#### INFORMATION SHOWN

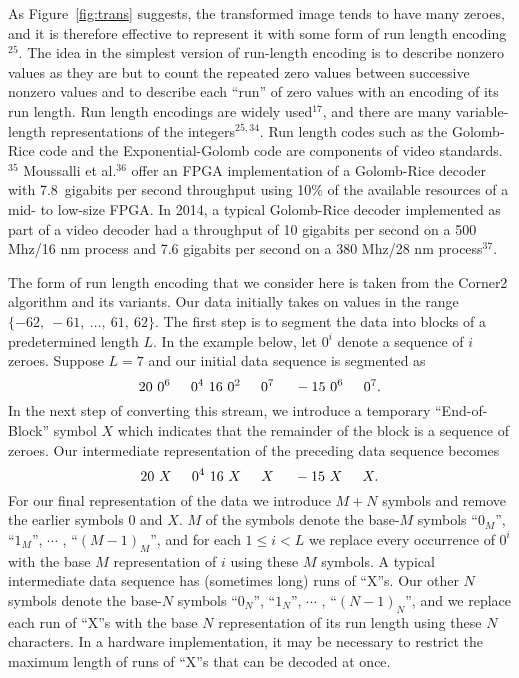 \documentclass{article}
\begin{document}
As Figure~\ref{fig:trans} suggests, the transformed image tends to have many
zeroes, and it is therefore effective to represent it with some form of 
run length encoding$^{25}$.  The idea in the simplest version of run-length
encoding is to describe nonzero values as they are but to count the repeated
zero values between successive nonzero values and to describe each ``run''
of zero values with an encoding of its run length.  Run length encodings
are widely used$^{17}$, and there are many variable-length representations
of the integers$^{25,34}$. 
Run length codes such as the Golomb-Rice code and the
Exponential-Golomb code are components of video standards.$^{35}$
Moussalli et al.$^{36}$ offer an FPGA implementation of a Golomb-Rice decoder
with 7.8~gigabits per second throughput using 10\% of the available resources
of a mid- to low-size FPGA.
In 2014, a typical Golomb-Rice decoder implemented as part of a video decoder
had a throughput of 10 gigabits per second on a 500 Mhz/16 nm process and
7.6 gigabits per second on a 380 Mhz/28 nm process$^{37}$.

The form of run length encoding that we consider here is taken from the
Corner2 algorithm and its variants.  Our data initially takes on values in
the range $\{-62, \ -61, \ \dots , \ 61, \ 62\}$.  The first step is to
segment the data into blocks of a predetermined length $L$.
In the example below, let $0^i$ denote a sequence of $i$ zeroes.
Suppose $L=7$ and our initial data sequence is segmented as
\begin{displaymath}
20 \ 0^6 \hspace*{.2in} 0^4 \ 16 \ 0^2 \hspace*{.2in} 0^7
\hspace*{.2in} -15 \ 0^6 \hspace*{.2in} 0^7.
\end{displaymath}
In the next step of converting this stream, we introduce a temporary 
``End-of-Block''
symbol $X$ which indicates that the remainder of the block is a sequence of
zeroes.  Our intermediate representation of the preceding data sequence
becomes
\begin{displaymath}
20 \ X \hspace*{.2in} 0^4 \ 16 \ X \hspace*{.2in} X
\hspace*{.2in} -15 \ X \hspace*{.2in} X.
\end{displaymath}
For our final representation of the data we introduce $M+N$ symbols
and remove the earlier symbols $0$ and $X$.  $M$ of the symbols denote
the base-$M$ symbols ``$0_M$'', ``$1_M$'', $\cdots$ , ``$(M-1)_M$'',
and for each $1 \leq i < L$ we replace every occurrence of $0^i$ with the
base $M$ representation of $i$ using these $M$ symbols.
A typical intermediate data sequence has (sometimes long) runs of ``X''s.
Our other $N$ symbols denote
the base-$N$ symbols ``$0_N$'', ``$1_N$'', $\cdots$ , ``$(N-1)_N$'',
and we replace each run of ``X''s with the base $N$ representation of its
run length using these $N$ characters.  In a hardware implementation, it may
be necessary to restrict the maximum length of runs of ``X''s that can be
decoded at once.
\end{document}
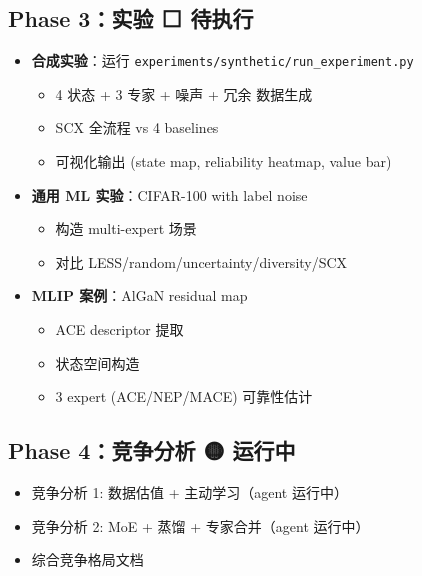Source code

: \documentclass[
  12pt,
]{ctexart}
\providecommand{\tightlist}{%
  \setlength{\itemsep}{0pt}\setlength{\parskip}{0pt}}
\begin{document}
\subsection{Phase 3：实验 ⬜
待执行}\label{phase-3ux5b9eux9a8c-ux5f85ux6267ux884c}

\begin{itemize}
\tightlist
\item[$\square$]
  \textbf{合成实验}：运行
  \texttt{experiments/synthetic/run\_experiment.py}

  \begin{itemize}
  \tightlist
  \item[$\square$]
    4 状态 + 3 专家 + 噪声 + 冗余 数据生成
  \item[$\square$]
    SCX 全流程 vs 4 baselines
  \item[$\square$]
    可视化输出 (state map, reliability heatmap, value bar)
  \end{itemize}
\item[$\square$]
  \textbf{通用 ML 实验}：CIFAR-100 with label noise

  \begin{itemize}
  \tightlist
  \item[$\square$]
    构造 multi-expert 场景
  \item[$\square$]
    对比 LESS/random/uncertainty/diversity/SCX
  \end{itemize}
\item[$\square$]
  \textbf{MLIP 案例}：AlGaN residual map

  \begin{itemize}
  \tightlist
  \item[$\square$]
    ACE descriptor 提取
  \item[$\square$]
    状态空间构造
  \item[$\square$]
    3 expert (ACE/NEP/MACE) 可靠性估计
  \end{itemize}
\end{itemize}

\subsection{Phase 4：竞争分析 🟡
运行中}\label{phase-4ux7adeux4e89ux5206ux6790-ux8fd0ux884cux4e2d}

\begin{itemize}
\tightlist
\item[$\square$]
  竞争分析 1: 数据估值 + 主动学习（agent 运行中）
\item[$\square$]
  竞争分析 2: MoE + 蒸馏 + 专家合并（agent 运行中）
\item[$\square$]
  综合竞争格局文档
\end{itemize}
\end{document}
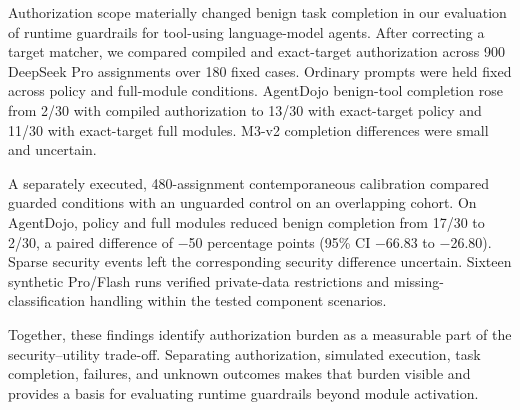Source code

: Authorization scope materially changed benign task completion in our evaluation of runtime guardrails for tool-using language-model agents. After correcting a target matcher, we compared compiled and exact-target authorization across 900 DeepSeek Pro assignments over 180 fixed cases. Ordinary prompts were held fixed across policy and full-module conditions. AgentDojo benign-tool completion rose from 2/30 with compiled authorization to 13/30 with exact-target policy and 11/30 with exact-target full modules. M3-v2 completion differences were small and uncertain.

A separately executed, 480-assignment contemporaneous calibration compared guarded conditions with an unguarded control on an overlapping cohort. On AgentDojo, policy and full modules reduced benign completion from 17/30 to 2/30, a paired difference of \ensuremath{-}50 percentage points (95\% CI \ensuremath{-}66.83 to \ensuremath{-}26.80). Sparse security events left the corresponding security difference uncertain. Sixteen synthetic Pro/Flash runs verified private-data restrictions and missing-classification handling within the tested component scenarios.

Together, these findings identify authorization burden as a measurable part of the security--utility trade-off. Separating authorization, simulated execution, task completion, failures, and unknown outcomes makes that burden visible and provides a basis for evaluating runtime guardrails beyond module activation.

########

Copy each line of the data above that holds "intermediate".

* **ANSWER TO THIS EXERCISE**
zeroes.  Our intermediate representation of the preceding data sequence
A typical intermediate data sequence has (sometimes long) runs of ``X''s.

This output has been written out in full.